1. OFFER: A quotation from E B Industries, LLC (“Seller”) constitutes an offer to sell. Any purchase order or purchase order number received by Seller, whether verbal or written, shall be construed as a written acceptance of Seller’s offer and shall be filled in strict compliance with the terms and conditions of sale set forth herein.
  2. CONTROLLING TERMS: No oral understanding, agreement or other modification of the terms and conditions set forth herein shall have any force or effect whatever unless confirmed in writing by Seller at Farmingdale, NY. Any terms and conditions in Buyer’s purchase order which in any way modify, contradict or add to the provisions of this offer are material alterations to the terms of this offer and are rejected by Seller and waived by Buyer. If Buyer intends not to waive any such printed terms and conditions of sale, the purchase order shall bear on the face thereof in letters at least one-half inch high the words “This is a counter-offer”. Seller and Buyer shall then negotiate mutually acceptable terms and conditions, including additional charges as required.
  3. PRICES: Subject to the provisions of Paragraph 7, all prices quoted and deliveries are FOB Seller’s plant at Farmingdale, NY. Unless otherwise specified, all prices are subject to change without notice prior to Buyer’s acceptance of Seller’s offer. Unless otherwise specified, this quotation is for orders in the quantities shown herein. This offer shall be void and of no effect unless Seller receives Buyer’s acceptance within sixty (60) days from the date hereof.
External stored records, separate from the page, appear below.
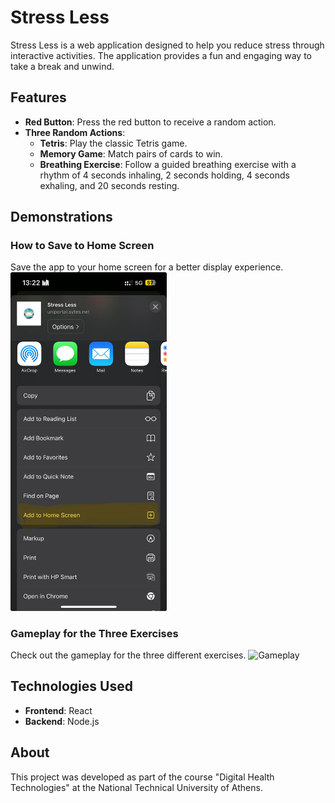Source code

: # Stress Less

Stress Less is a web application designed to help you reduce stress through interactive activities. The application provides a fun and engaging way to take a break and unwind.

## Features

- **Red Button**: Press the red button to receive a random action.
- **Three Random Actions**:
  - **Tetris**: Play the classic Tetris game.
  - **Memory Game**: Match pairs of cards to win.
  - **Breathing Exercise**: Follow a guided breathing exercise with a rhythm of 4 seconds inhaling, 2 seconds holding, 4 seconds exhaling, and 20 seconds resting.

## Demonstrations

### How to Save to Home Screen
Save the app to your home screen for a better display experience.
<img src="./media/save-hs.jpg" alt="Save to Home Screen" width="250"/>

### Gameplay for the Three Exercises
Check out the gameplay for the three different exercises.
<img src="./media/gameplay.gif" alt="Gameplay" width="250"/>

## Technologies Used

- **Frontend**: React
- **Backend**: Node.js

## About

This project was developed as part of the course "Digital Health Technologies" at the National Technical University of Athens.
At Seller’s sole option, this offer may be revived if Seller receives an acceptance after sixty (60) days.
  4. DELIVERY: All shipments shall be FOB Seller’s plant with freight by the least expensive method of shipment. When at the Buyer’s instance other than the least expensive method is used shipments shall also be FOB Seller’s plant. Delivery shall occur, and risk of loss shall pass to Buyer, upon delivery of the material to a carrier at the point of shipment. Transportation shall be at Buyer’s sole risk and expense, and any claim for loss or damage in transit shall be against the carrier only.
  5. TERMS OF PAYMENT: Net 30 days unless otherwise specified on the quotation, subject to credit approval. Bills will be dated the day of shipment.
  6. PACKING: No charge will be made by Seller for packaging or casing any materials shipped in standard packages. Where special cases (such as wooden crates, military packaging etc.) are required or other than standard packing is necessary, the expense thereof will be charged to the Buyer.
  7. TAXES: Any excise, levies, retail sales or use taxes which Seller is required to pay or collect under any existing or future law or regulation (domestic or foreign), upon or with respect to the sale, purchase, delivery, storage, processing, use, consumption or transportation or any of the material covered hereby, shall be for the account of Buyer and, if paid or required to be paid by Seller, the amount thereof shall be added to the price payable by Buyer.
  8. DELAYS: Each order shall be subject to, and Seller shall be excused from, any prohibition, failure, interruption or delay in manufacture or delivery which may be occasioned by sabotage, fire, flood, explosion, labor dispute, strike, work stoppage, riot, insurrection, war, act of God, or priorities granted by request of or for the benefit, directly or indirectly, of any governmental body, authority or agency, or other cause beyond Seller’s control. In no event shall seller be liable for any consequential damages or claims for labor resulting from failure or delay in delivery, damages or defects (see paragraphs 11 and 12).
  9. VARIATIONS: Seller reserves the right to make partial shipments against the amount ordered and up to ten percent (10%) over the amount ordered unless it is otherwise specifically agreed.
  10. INDEMNITY AGAINST PATENT INFRINGEMENT: Buyer agrees to assume all patent liability for goods manufactured by Seller to Buyer’s design or specifications or specially designed by Seller to meet Buyer’s specifications.
  11. DEFECTS: Seller warrants to Buyer all of the services sold by it to buyer for a period of six (6) months from the date of shipment against defects in material (but only if Seller furnished such material) and workmanship only. Notice of any claimed defect and the right of inspection while the item is in the claimed defective condition must be given to Seller within the above six (6) month period. Any and all other warranties, including warranties of merchantability, express or implied, arising out of the work by Seller, and any and all obligations or liabilities of Seller to Buyer or any third party based on tort or other grounds arising out of the work by Seller, except as provided herein, are hereby excluded.
  12. DAMAGES FOR BUYER’S PROPERTY: Seller’s liability for Buyer’s property while such property is within Seller’s possession and control shall not exceed the fair value of such property or the price of the services sold by Seller for such property, whichever is less. Except as provided herein, by issuing an order to Seller, Buyer assumes the risk of any and all damage to its property arising out of the work by Seller. Seller shall not be liable for the reasonable wear and tear of such property.
  13. CANCELLATION: Orders received by Seller are not subject to cancellation except with Seller’s consent and after arrangement of terms which will indemnify Seller for any loses or damages occasioned by such cancellation.